The tensions between Berlin and Brussels are further splintering and the EU is already fragmented. The calculation in Berlin appears to be that the political cost of appearing to prop up a Commission that is delivering too little, too slowly, now outweighs the cost of open friction with an ally, Politico opined.

Germany is not alone in its frustration. Former Hungarian Prime Minister Viktor Orban was a lighting rod for his outspoken pro-Russia stance, criticism of sanctions and anti-EU rhetoric, but many other countries quietly stood behind him, letting Orban take the flak, as became clear in Ukraine’s stalled efforts to open the cluster negotiations in its EU accession bid last summer.

More recently other leaders have started to become more vocal. Belgian Prime Minister Bart De Wever blocked the idea of seizing Russia’s frozen $300bn to fund Ukraine at the EU summit for the Reparation Loan in December together with Italy’s Prime Minister Giorgia Meloni. Since then he has become an increasingly outspoken critic of the EU's regulatory and sanctions framework, going as far as calling for sanctions to be lifted and commodity imports from Russia to resume. Last week he warned that "there are other countries and leaders in Europe who do not always agree with the consensus." Greek and Maltese objections also gutted key provisions of the twentieth sanctions package against Russia.

The Merz ultimatum should be read in that context — as the visible tip of a broader restiveness among member states that had previously been whispered in committee rooms and rarely espoused from the podium.

Von der Leyen's position

Von der Leyen has proven a formidable institutional survivor.

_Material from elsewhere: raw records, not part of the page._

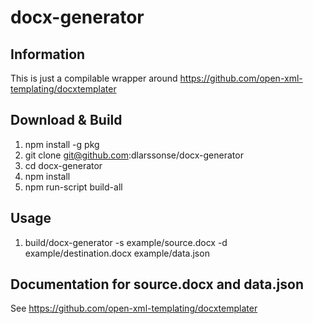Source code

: # docx-generator

## Information

This is just a compilable wrapper around https://github.com/open-xml-templating/docxtemplater

## Download & Build

1) npm install -g pkg
2) git clone git@github.com:dlarssonse/docx-generator
3) cd docx-generator
4) npm install
5) npm run-script build-all

## Usage

1) build/docx-generator -s example/source.docx -d example/destination.docx example/data.json

## Documentation for source.docx and data.json

See https://github.com/open-xml-templating/docxtemplater
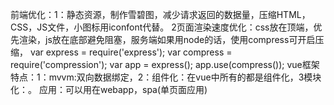 前端优化：1：静态资源，制作雪碧图，减少请求返回的数据量，压缩HTML，CSS，JS文件，小图标用iconfont代替。
  2页面渲染速度优化：css放在顶端，优先渲染，js放在底部避免阻塞，服务端如果用node的话，使用compress可开启压缩，
var express = require('express');
var compress = require('compression');
var app = express();
app.use(compress());
 vue框架特点：1：mvvm:双向数据绑定，2：组件化：在vue中所有的都是组件化，3模块化：。
 应用：可以用在webapp，spa(单页面应用)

Her opponents have long tried to dismantle the Brussels machine she has built, but she has survived two votes of no confidence in the European Parliament this year.

She entered the April 27 meeting from a position of recent institutional strength — the €90bn Ukraine loan approved, the twentieth sanctions package adopted, the Cyprus summit concluded with declarations of purpose — but the challenge from Berlin is different in character from previous attacks, precisely because it comes from within her own political family and is framed not as opposition but as impatient expectation from allies, Politico argued.

The Commission has been moving in the direction of deregulation — von der Leyen's second term agenda explicitly includes a "competitiveness compass" and regulatory simplification commitments — and she has been forced to backtrack on some key green agenda restrictions and rules, which has been her legacy agenda while president. But the pace has not satisfied Berlin. The question now is whether the CDU's formalised 27-point agenda and the threat of a power-limiting challenge will accelerate that process or harden positions on both sides.